Before we get too far ahead of ourselves, it’s worth emphasising that REMAINS are still definitely a deathgrind band. Grind ‘Til Death comprises 18 songs and only four of them stretch past the two-minute mark. It also features tracks with titles like Body In The Bin and Bludgeoned To Death, and if you’re looking for blast beats and gutturals you won’t leave disappointed at all. The essential elements are all very much present and correct, it’s just that the band don’t quite stop there.
For starters, and admittedly not a huge eyebrow-raiser in the days of the likes of FULL OF HELL and KNOLL, Grind ‘Til Death often comes with a pretty blackened aura – that slightly icier bite to some of the blasty tremolo combos heard on tracks like Bloodthirst and Human Brodo, for example. Perhaps more interesting however is that Grind ‘Til Death also often grooves way harder than it has any right to. A comparison to latter-era PIG DESTROYER would be easy and accurate here, but at times it even seems reasonable to extend this to the mid-00s swagger and heft of bands like LAMB OF GOD and KILLSWITCH ENGAGE. Don’t believe us? Listen to the likes of Shot Dead, Lords Of Grind and Remains and then see how you feel.

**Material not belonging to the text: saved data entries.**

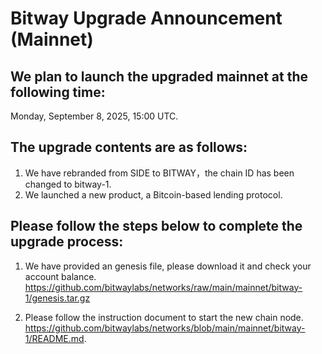 
# Bitway Upgrade Announcement (Mainnet)

## We plan to launch the upgraded mainnet at the following time:

Monday, September 8, 2025, 15:00 UTC.

## The upgrade contents are as follows:

 1. We have rebranded from SIDE to BITWAY，the chain ID has been changed to bitway-1.
 2. We launched a new product, a Bitcoin-based lending protocol.

## Please follow the steps below to complete the upgrade process:

 1. We have provided an genesis file, please download it and check your account balance. https://github.com/bitwaylabs/networks/raw/main/mainnet/bitway-1/genesis.tar.gz

 2. Please follow the instruction document to start the new chain node. https://github.com/bitwaylabs/networks/blob/main/mainnet/bitway-1/README.md.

Picking up on the ‘death’ side of the deathgrind equation, even that feels quite broad in REMAINS’ hands. There are actually a fair few points where they even seem to borrow from melodeath and the iconic Gothenburg scene, including not least in the back-to-back early pairing of You’re On Fire and Intercorpse. Again, it’s not the furthest leap away from the other elements in REMAINS’ musical melting pot, but it does just keep things feeling fresh and varied enough in a genre that can so often stick rigidly to a single lane. It’s all woven together wonderfully too, always feeling like the work of a single cohesive unit and avoiding any overly sharp left turns to maintain a constant sense of momentum.
Perhaps as a result of this, and this is a minor and somewhat expected nit-pick, Grind ‘Til Death might just start to wash over its listeners towards the end. The songs themselves don’t get any weaker, but for all the band’s ability to throw a fair few styles into the mix, they do miss an opportunity for what could’ve been a welcome shade of dynamic variation as the record wears on. It’s not the end of the world however; the runtime is still plenty tight enough, the production is top-notch throughout, and vocalist Tony Forde stands out as a particularly savage focal point from start to finish. Boxes ticked all round.
Maybe we’re making too much of all this, but honestly it really doesn’t feel that way. Grind ‘Til Death might not shoot for the more demented experimentalism of the aforementioned likes of FULL OF HELL and KNOLL, but it is still a thoroughly refreshing slice of potent and varied deathgrind excellence. Perhaps none of that’s a surprise when one learns that the members of REMAINS all boast some hefty past experience in the Aussie scene, but even so, as a debut full-length for this particular project you couldn’t ask for much more of an emphatic opening statement.
Rating: 8/10
Grind ‘Til Death is set for release on July 15th via Spikerot Records.